TASK INSTRUCTIONS: The answer should consist of the full listing below, repeated exactly and free of pictures.

DATA SECTION:
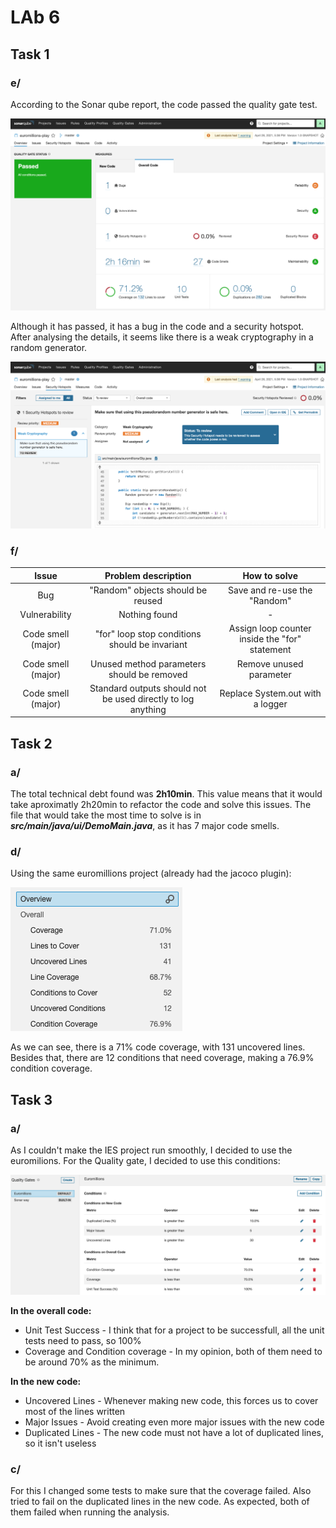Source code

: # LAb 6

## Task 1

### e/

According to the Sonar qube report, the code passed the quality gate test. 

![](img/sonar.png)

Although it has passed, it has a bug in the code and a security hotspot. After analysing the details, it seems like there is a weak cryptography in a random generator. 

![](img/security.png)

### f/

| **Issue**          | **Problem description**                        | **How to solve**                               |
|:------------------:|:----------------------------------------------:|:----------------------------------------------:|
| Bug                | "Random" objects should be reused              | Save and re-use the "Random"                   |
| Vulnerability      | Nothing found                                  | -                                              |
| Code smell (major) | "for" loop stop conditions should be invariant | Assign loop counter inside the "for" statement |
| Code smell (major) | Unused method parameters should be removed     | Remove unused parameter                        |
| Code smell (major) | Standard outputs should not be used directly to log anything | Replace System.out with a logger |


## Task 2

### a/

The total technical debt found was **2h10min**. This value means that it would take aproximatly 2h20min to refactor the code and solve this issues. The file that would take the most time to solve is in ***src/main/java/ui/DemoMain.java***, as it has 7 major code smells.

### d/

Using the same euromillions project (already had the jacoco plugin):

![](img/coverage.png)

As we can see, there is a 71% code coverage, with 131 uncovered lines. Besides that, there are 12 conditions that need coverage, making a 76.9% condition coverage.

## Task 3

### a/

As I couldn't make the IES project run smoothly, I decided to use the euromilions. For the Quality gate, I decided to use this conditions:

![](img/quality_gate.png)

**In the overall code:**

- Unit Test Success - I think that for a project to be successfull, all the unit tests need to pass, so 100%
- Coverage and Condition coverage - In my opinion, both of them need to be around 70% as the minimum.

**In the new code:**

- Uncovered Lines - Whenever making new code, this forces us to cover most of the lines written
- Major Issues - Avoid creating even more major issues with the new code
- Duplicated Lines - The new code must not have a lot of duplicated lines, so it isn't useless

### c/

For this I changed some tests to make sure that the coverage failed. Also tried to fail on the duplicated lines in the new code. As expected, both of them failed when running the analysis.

ANSWER SECTION:
Source code

: # LAb 6

## Task 1

### e/

According to the Sonar qube report, the code passed the quality gate test. 

![](img/sonar.png)

Although it has passed, it has a bug in the code and a security hotspot. After analysing the details, it seems like there is a weak cryptography in a random generator. 

![](img/security.png)

### f/

| **Issue**          | **Problem description**                        | **How to solve**                               |
|:------------------:|:----------------------------------------------:|:----------------------------------------------:|
| Bug                | "Random" objects should be reused              | Save and re-use the "Random"                   |
| Vulnerability      | Nothing found                                  | -                                              |
| Code smell (major) | "for" loop stop conditions should be invariant | Assign loop counter inside the "for" statement |
| Code smell (major) | Unused method parameters should be removed     | Remove unused parameter                        |
| Code smell (major) | Standard outputs should not be used directly to log anything | Replace System.out with a logger |


## Task 2

### a/

The total technical debt found was **2h10min**. This value means that it would take aproximatly 2h20min to refactor the code and solve this issues. The file that would take the most time to solve is in ***src/main/java/ui/DemoMain.java***, as it has 7 major code smells.

### d/

Using the same euromillions project (already had the jacoco plugin):

![](img/coverage.png)

As we can see, there is a 71% code coverage, with 131 uncovered lines. Besides that, there are 12 conditions that need coverage, making a 76.9% condition coverage.

## Task 3

### a/

As I couldn't make the IES project run smoothly, I decided to use the euromilions. For the Quality gate, I decided to use this conditions:

![](img/quality_gate.png)

**In the overall code:**

- Unit Test Success - I think that for a project to be successfull, all the unit tests need to pass, so 100%
- Coverage and Condition coverage - In my opinion, both of them need to be around 70% as the minimum.

**In the new code:**

- Uncovered Lines - Whenever making new code, this forces us to cover most of the lines written
- Major Issues - Avoid creating even more major issues with the new code
- Duplicated Lines - The new code must not have a lot of duplicated lines, so it isn't useless

### c/

For this I changed some tests to make sure that the coverage failed. Also tried to fail on the duplicated lines in the new code. As expected, both of them failed when running the analysis.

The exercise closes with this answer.